For qPCR, RNA was prepared using TRIzol according to manufacturer's instructions and further cleaned up using GenElute (Sigma). cDNA was prepared using the cDNA construction kit (Agilent Technologies) and analyzed using the qPCR ABI 7500 Fast system (Applied Biosystems) with SYBR green Master Mix (Applied Biosystems). The qPCR primers used were as follows: ID2 (fwd), CGCCGCTGACCACCCTCAAC; ID2 (rev), AGCCACACAGTGCTTTGCTGTCA; ID3 (fwd), GGCCCCCACCTTCCCATCC; ID3 (rev), GCCAGCACCTGCGTTCTGGAG; ATOH8 (fwd), CCTGAGGATCGCCTGTAACT; ATOH8 (rev), TGGTCGGCACTGTAGTCAAG; ZNF114 (fwd), GAGTGGACCCTGCTGGAC; ZNF114 (rev), TTTTACATGGAGTTGCCCAAT; DUSP10 (fwd), AAGAGGCTTTTGAGTTCATTGAG; DUSP10 (rev), CAAGTAAGCGATGACGATGG; BIRC3 (fwd), TTGAACAGCTGCTATCCACATC; BIRC3 (rev), TCCAGGTTCAAAATGGATAATTG; Smad7 (fwd), CTTAGCCGACTCTGCGAACT; Smad7 (rev), CCAGGCTCCAGAAGAAGTTG; Smad3 (fwd), GGTCAAGAGCCTGGTCAAGA; Smad3 (rev), TTGAAGGCGAACTCACACAG; ALK5 (fwd), GCCGTTTGTATGTGCACCCTCTTC; ALK5 (rev), GCTGCCAGTTCCACAGGACCAA; PAI-1 (fwd), TGATGGCTCAGACCAACAAG; PAI-1 (rev), GTTGGTGAGGGCAGAGAGAG; GAPDH (fwd), CTTCAACAGCGACACCCACT; GAPDH (rev), GTGGTCCAGGGGTCTTACTC.
ChIPs were performed as described previously (1). The regions of PAI-1 amplified were the Smad binding region (SBR; −724/−542 using 5′-CAGCCAGACAAGGTTGTTGACACA-3′ and 5′-CCAGCCACGTGATTGTCTAGGTTT-3′) and the transcription start site (TSS; −156/−17 using 5′-ACACACACACACACACATGCCTCA-3′ and 5′-CCAGATGTGGGCAGGAAATAGATG-3′). The regions of ID2 amplified were the BRE (−2941/−2840 using 5′-CAGGGATCACTCGCGGGGTC-3′ and 5′-CTCCCTGCACATCTGGCGCAA-3′) and the TSS (−459/−399 using 5′-GCCCGTGTAGCTGTGATTTTAGA-3′ and 5′-CAGACCAAGCCCTACACACCTT-3′).
Microarray analysis.
Total RNA was prepared from MDA-MB-231 cells induced with TGF-β and/or BMP7 in duplicate for 1 h or 6 h.
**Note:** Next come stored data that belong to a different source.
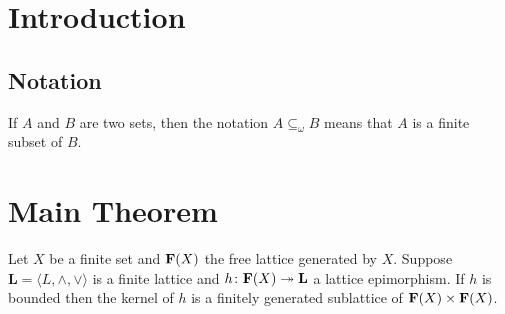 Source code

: \author[N.~Ru\v{s}kuc]{Nik Ru\v{s}kuc}


\date{\today}



\maketitle
\section{Introduction}
\subsection{Notation}
\newcommand\finsub{\ensuremath{\subseteq_{\omega}}}
If $A$ and $B$ are two sets, then the notation $A \finsub B$ means 
that $A$ is a finite subset of $B$.

\section{Main Theorem}


\begin{theorem}
\label{thm:forward}
Let $X$ be a finite set and $\mathbf{F} (X)$ the free lattice 
generated by $X$.  
Suppose $\mathbf L = \langle L, \wedge, \vee\rangle$ is a finite lattice and 
$h\colon \mathbf{F}(X) \twoheadrightarrow \mathbf{L}$ a lattice epimorphism.
If $h$ is bounded then the kernel of $h$ is a finitely generated sublattice 
of $\mathbf{F} (X) \times \mathbf{F} (X)$.
\end{theorem}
Labeled cDNA was prepared and analyzed on Affymetrix GeneChip Human Exon 1.0 ST arrays at the Paterson Institute Microarray Service. The raw microarray data were analyzed using Bioconductor (17). First the data were normalized using the RMA procedure (24), and then the log n-fold changes and their standard errors were calculated using the limma package (48). The standard errors were moderated using an empirical Bayes factor (49). The linear models required by limma were designed to use all of the data across the experimental conditions (two TGF-β statuses, two BMP7 statuses, and three time points), and then individual comparisons were calculated as contrasts within this model. Genes were chosen using a false discovery rate threshold of <0.05 to compensate for multiple testing and an absolute n-fold change of >2.
Invasion.
One hundred microliters of collagen gel (1.5 mg/ml) in serum-free DMEM supplemented with 10 mM HEPES (pH 7.5) and 1 mM NaHCO3 was added to 8-μm-pore-size transwells (Corning) and left to solidify at 37°C for 1 h. MDA-MB-231 cells were allowed to adhere to the underside of the chamber for 4 h. Serum-free medium was added to the lower chamber, and complete medium was added to the upper chamber, with the ligands as appropriate. Cells were left to invade the collagen matrix for 48 h. After fixation, the cells were stained with fluorescein isothiocyanate (FITC)-phalloidin (Invitrogen) and z sections were taken by confocal microscopy every 10 μm. Five stacks were analyzed per condition. Fluorescence quantification was performed using ImageJ software. Levels of fluorescence in each section were normalized such that that in the first section was 100.
RESULTS
TGF-β inhibits BMP-induced transcriptional responses in an ALK5-dependent manner.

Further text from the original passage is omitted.